-------- Dataset excerpts --------

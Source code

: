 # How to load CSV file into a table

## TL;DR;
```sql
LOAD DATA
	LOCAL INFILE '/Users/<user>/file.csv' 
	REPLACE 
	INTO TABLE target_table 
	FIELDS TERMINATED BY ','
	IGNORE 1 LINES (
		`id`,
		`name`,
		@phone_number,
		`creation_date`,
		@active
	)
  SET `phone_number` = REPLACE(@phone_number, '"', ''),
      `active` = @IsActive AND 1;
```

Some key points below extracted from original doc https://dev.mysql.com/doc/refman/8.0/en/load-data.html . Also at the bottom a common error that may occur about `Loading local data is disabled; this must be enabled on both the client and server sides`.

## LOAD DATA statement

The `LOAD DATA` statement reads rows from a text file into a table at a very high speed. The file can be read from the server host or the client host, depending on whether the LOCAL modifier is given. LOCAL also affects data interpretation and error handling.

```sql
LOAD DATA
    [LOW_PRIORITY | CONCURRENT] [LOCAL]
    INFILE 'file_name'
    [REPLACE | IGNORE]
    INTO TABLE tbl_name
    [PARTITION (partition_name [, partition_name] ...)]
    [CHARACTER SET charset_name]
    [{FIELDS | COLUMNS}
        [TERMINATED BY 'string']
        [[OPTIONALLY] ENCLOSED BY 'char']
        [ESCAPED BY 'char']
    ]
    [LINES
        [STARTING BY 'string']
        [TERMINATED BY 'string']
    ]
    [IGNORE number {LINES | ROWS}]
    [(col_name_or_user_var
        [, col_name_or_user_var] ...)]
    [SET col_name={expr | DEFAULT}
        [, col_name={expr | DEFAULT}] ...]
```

--------
-------- Dataset excerpts --------

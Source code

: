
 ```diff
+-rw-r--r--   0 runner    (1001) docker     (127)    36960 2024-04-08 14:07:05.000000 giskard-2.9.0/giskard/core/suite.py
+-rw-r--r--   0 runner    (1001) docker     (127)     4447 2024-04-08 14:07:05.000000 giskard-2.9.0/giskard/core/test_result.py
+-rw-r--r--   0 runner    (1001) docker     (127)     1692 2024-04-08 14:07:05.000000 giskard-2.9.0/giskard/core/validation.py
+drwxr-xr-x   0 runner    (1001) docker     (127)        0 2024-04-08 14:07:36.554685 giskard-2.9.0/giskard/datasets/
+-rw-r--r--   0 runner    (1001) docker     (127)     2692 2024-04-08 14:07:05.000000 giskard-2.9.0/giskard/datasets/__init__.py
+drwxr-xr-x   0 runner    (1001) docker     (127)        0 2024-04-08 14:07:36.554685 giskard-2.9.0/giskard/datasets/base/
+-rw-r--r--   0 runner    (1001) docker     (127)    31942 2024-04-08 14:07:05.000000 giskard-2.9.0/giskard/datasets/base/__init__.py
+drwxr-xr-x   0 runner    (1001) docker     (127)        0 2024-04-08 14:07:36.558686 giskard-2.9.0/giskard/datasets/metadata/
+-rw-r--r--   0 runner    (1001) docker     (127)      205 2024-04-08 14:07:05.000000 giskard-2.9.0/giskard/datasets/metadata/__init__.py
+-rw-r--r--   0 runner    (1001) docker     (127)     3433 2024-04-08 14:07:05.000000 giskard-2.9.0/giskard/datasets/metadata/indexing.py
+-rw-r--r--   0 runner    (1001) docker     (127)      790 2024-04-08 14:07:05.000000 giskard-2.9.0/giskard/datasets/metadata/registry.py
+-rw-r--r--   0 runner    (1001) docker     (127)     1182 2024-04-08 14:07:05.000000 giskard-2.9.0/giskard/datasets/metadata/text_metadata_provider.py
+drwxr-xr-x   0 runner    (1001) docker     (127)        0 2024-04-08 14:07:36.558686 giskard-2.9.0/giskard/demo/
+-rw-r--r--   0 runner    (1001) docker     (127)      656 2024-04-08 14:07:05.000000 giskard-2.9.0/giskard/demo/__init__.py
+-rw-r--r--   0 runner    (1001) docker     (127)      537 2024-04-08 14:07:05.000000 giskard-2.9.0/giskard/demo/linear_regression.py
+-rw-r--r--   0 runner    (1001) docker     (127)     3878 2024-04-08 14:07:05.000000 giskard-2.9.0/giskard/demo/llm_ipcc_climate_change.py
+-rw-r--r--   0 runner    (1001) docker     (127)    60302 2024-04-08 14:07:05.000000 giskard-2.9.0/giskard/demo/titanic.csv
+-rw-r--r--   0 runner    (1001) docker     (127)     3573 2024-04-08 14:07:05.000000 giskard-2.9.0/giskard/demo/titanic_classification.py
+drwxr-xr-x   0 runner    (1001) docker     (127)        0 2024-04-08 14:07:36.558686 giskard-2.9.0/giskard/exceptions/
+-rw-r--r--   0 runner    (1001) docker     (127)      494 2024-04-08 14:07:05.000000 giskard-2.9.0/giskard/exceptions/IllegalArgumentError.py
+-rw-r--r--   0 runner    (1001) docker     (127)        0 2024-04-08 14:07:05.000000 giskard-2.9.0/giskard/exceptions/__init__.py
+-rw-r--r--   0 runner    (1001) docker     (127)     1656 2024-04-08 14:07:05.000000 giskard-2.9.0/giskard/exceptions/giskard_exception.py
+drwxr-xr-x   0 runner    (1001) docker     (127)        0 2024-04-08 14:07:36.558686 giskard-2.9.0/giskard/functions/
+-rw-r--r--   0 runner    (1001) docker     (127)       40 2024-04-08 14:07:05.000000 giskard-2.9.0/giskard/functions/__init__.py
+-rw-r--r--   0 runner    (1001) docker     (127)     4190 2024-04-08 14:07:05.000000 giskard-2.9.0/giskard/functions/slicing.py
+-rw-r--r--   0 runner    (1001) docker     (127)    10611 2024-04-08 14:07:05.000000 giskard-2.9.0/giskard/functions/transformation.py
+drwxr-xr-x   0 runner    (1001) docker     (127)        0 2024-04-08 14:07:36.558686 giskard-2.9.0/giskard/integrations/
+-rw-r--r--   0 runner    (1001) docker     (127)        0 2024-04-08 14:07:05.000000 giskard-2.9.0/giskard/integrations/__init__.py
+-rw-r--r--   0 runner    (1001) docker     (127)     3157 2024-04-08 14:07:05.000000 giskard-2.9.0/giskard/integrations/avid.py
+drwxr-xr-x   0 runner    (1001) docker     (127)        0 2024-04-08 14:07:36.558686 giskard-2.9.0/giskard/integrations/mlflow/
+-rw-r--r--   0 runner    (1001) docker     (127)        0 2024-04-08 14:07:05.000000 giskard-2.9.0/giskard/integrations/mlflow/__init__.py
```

--------
-------- Dataset excerpts --------

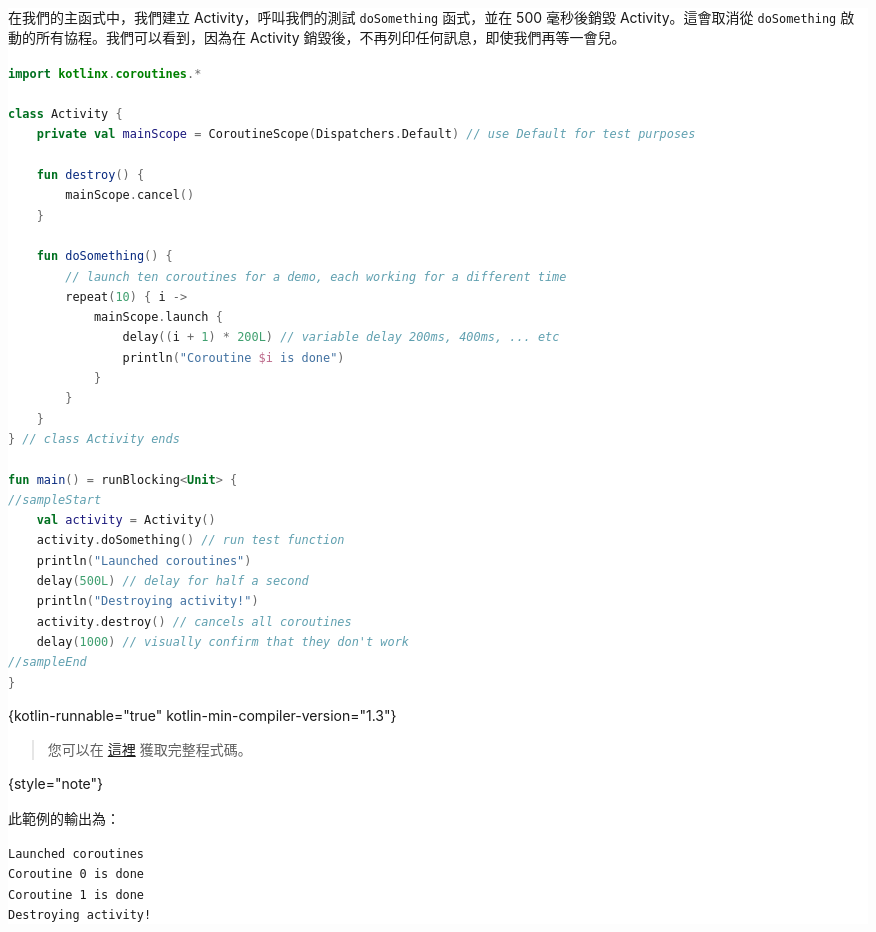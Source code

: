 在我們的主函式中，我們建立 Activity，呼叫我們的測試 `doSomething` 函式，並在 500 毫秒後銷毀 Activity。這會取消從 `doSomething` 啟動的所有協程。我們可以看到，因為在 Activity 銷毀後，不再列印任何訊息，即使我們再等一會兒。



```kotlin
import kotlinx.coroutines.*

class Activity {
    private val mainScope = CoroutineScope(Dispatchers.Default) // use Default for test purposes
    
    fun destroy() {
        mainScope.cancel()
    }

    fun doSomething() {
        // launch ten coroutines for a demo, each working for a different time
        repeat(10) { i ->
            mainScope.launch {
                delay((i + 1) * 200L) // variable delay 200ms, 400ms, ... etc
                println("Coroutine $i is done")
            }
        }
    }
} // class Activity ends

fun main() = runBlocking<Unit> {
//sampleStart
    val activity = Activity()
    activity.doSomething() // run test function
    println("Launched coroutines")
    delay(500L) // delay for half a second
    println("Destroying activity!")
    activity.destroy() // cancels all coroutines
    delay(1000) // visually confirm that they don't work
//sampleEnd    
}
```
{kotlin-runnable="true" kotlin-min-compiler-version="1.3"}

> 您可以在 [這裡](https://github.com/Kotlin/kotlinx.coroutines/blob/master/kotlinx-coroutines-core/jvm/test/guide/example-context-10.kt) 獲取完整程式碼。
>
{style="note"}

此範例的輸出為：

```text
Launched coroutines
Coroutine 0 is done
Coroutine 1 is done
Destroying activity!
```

--------

> _About this exercise_
When a line of the data holds the string "expr", pick it out and copy it.

> _Output of the exercise_
    [SET col_name={expr | DEFAULT}
        [, col_name={expr | DEFAULT}] ...]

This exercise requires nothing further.